Luzia Martin-Gabriel ©Carolin Begle/CIPRA International

Luzia Martin-Gabriel démontre que les immigrés apportent de nouvelles idées et renforcent la cohésion. La mairesse de Sonntag/A peut compter sur le soutien des femmes.

Luzia Martin-Gabriel est une « Ländler ». Dans le Grosses Walsertal/AT, c’est ainsi qu’on appelle les gens qui viennent de l’ « extérieur ». Depuis 2016, Luzia Martin-Gabriel est maire de la petite commune de Sonntag. Ce n’est pas facile tous les jours, remarque-t-elle, en tant que femme et immigrée. Cette épouse et mère de trois enfants travaille encore en tant qu’enseignante – « le mercredi j’ai école » - s’occupe de la famille et de la maison. Un défi pour son agenda, c’est certain. Elle n’a pourtant pas besoin de se couper en quatre : tout comme elle accepte volontiers les responsabilités, elle sait aussi les partager.

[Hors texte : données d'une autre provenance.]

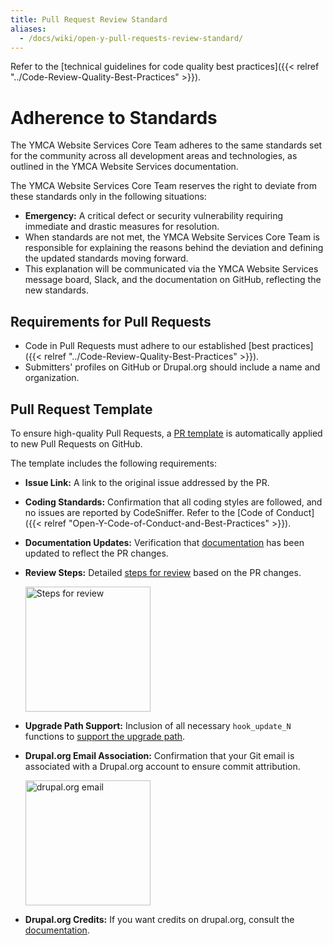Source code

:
 ```yaml
---
title: Pull Request Review Standard
aliases:
  - /docs/wiki/open-y-pull-requests-review-standard/
---
```


Refer to the [technical guidelines for code quality best practices]({{< relref "../Code-Review-Quality-Best-Practices" >}}).

# Adherence to Standards

The YMCA Website Services Core Team adheres to the same standards set for the community across all development areas and technologies, as outlined in the YMCA Website Services documentation.

The YMCA Website Services Core Team reserves the right to deviate from these standards only in the following situations:

-   **Emergency:** A critical defect or security vulnerability requiring immediate and drastic measures for resolution.
-   When standards are not met, the YMCA Website Services Core Team is responsible for explaining the reasons behind the deviation and defining the updated standards moving forward.
-   This explanation will be communicated via the YMCA Website Services message board, Slack, and the documentation on GitHub, reflecting the new standards.

## Requirements for Pull Requests

-   Code in Pull Requests must adhere to our established [best practices]({{< relref "../Code-Review-Quality-Best-Practices" >}}).
-   Submitters' profiles on GitHub or Drupal.org should include a name and organization.

## Pull Request Template

To ensure high-quality Pull Requests, a [PR template](https://github.com/YCloudYUSA/yusaopeny/blob/8.x-2.x/.github/PULL_REQUEST_TEMPLATE.md) is automatically applied to new Pull Requests on GitHub.

The template includes the following requirements:

-   **Issue Link:** A link to the original issue addressed by the PR.
-   **Coding Standards:** Confirmation that all coding styles are followed, and no issues are reported by CodeSniffer. Refer to the [Code of Conduct]({{< relref "Open-Y-Code-of-Conduct-and-Best-Practices" >}}).
-   **Documentation Updates:** Verification that [documentation](https://github.com/YCloudYUSA/yusaopeny/tree/9.x-2.x/docs) has been updated to reflect the PR changes.
-   **Review Steps:** Detailed [steps for review](https://github.com/YCloudYUSA/yusaopeny/pull/94#issue-204580200) based on the PR changes.

    <img src="https://raw.githubusercontent.com/YCloudYUSA/yusaopeny/8.x-1.x/.github/assets/steps-for-review.png" width="200" alt="Steps for review"/>

-   **Upgrade Path Support:** Inclusion of all necessary `hook_update_N` functions to [support the upgrade path](https://github.com/YCloudYUSA/yusaopeny/blob/9.x-2.x/docs/Development/Upgrade%20path.md).
-   **Drupal.org Email Association:** Confirmation that your Git email is associated with a Drupal.org account to ensure commit attribution.

    <img src="https://raw.githubusercontent.com/YCloudYUSA/yusaopeny/8.x-1.x/.github/assets/drupalorg-email.png" width="200" alt="drupal.org email"/>

-   **Drupal.org Credits:** If you want credits on drupal.org, consult the [documentation](https://github.com/YCloudYUSA/yusaopeny/blob/9.x-2.x/docs/Development/Contributing.md#drupalorg-credits).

En tant que mairesse, Luzia Martin-Gabriel joue le rôle de médiatrice. Elle aimerait que les gens se rapprochent les uns des autres. Bien qu’ils ne manquent de rien, dans la vallée comme en dehors, elle ressent parmi eux une grande insatisfaction. « Nous avons trop peu besoin les uns des autres » affirme-t-elle. Elle considère que l’avantage d’une commune comme Sonntag, c’est sa taille. « Sonntag est une petite commune très ouverte. » Un de ses premiers actes de mairesse fut de supprimer les commissions municipales réservées aux seuls élus et de les remplacer par des groupes de travail. « Il est inacceptable que des personnes compétentes de la commune ne puissent faire partie des commissions parce qu’elles ne sont pas élues » explique Luzia Martin-Gabriel. Tous les citoyennes et citoyens intéressés ont le droit de siéger dans les groupes de travail. Selon la quinquagénaire, cela fonctionne bien ; les gens se rencontrent et contribuent à façonner leur vie dans la vallée. C’est important car « on ne peut pas faire grand chose seul ». Avec les autres villages de la vallée, Luzia Martin-Gabriel élabore un programme de développement local intercommunal.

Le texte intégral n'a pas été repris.